Sunday, November 14, 2010

Marking A Quilt Design

Spent part of the day in Wally World getting a refund on my Droid.  Nope..still keeping it.  It turns out the other day the priced dropped and I asked for the difference.  Wally World was great and very helpful.

While going through the apps section on my Droid in B&N I found an Amazon barcode scanner.  You can scan the book and see if it's cheaper via Amazon.  Of course it is.  We all know B&N is incompetent with their prices but it was great to download an e-book from Amazon.com right to my iPad from the store to get the book cheaper.  One book was 50 dollars cheaper via Amazon when I showed DH.  He about fell over as he thought about buying it.  I bet stores HATE these kinds of apps.

I have all of the outline quilting done on my quilt.  I have the first part of the border done and have spent the evening working on a design for the eight plain squares:


Umm..Can the feathers go backwards as I just realized I did that?  Oh..wait, I have the paper backwards.
 LOL.


Making a quilting stencil can be quite easy or a giant pain.  Here's what I do:

First; if I can get lucky like the above, I already had some stencils that fit in an 8x8 inch square.  If not, draw out the size square you need filled on a separate paper(s).  I draw lines diagonally, horizontally and vertically to have a defined area.  You can easily fold over the paper as well to get those lines.

I then draw what I want and refine as I go.  If what I have looks terrible, I draw another square and work with it again.  This is about having fun, not about perfection.  If you do a half design, fold over the paper and trace the other half to keep it symetrical.  You can do this in all four corners or on the diagonal.

This is where I KISS it.  I know there are specialty papers that let you "sew" the design and then pounce the chalk.  Meh.  I'm cheap.  I use regular typing paper, a pin and a water soluble pen.  I push the pin through the paper all around the design making small holes and then mark through the holes.

I put the design on the block, pin in place and where the holes are, put the pen in to mark the design.  I only had a fine pen to demonstrate so it's hard to see, but you'll get the idea:

Here's the corner design w/the dots.  I'll connect the dots with my marker and sew along the line.
  
If I had my thicker pen that I couldn't find, the dots would be much more visible.  I've never had a problem with a WS pen in the eight years I've used them.  Chalk drives me nuts and makes me sneeze like crazy.  

The last two pics were taking with my Droid camera.  I think it's just easier to use my own but I had to try it.

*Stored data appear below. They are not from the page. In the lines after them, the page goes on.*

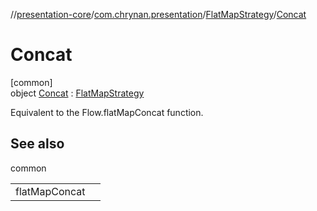 //[presentation-core](../../../../index.md)/[com.chrynan.presentation](../../index.md)/[FlatMapStrategy](../index.md)/[Concat](index.md)

# Concat

[common]\
object [Concat](index.md) : [FlatMapStrategy](../index.md)

Equivalent to the Flow.flatMapConcat function.

## See also

common

| | |
|---|---|
| flatMapConcat |  |
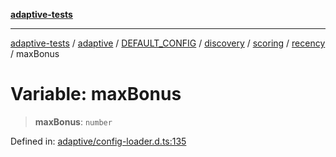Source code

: [**adaptive-tests**](../../../../../../../../../../README.md)

***

[adaptive-tests](../../../../../../../../../../README.md) / [adaptive](../../../../../../../../../README.md) / [DEFAULT\_CONFIG](../../../../../../../README.md) / [discovery](../../../../../README.md) / [scoring](../../../README.md) / [recency](../README.md) / maxBonus

# Variable: maxBonus

> **maxBonus**: `number`

Defined in: [adaptive/config-loader.d.ts:135](https://github.com/anon57396/adaptive-tests/blob/main/types/adaptive/config-loader.d.ts#L135)
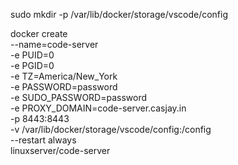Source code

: sudo mkdir -p /var/lib/docker/storage/vscode/config

docker create \
  --name=code-server \
  -e PUID=0 \
  -e PGID=0 \
  -e TZ=America/New_York \
  -e PASSWORD=password \
  -e SUDO_PASSWORD=password \
  -e PROXY_DOMAIN=code-server.casjay.in \
  -p 8443:8443 \
  -v /var/lib/docker/storage/vscode/config:/config \
  --restart always \
  linuxserver/code-server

Then the question becomes, dark thread or light thread for the quilting?  Dark will show up mistakes (shhh..don't tell anyone I make mistakes) and the light will give a softer look to it.  

2 comments:

Karen S said...

What a clever system for marking.

I think people who use dark thread to quilt are either very brave or just show offs. LOL.

Lindy said...

Wonderful Idea, I have had so many issues of how to get the design on my quilt and still haven't found a good way this looks great. Maybe I will try it.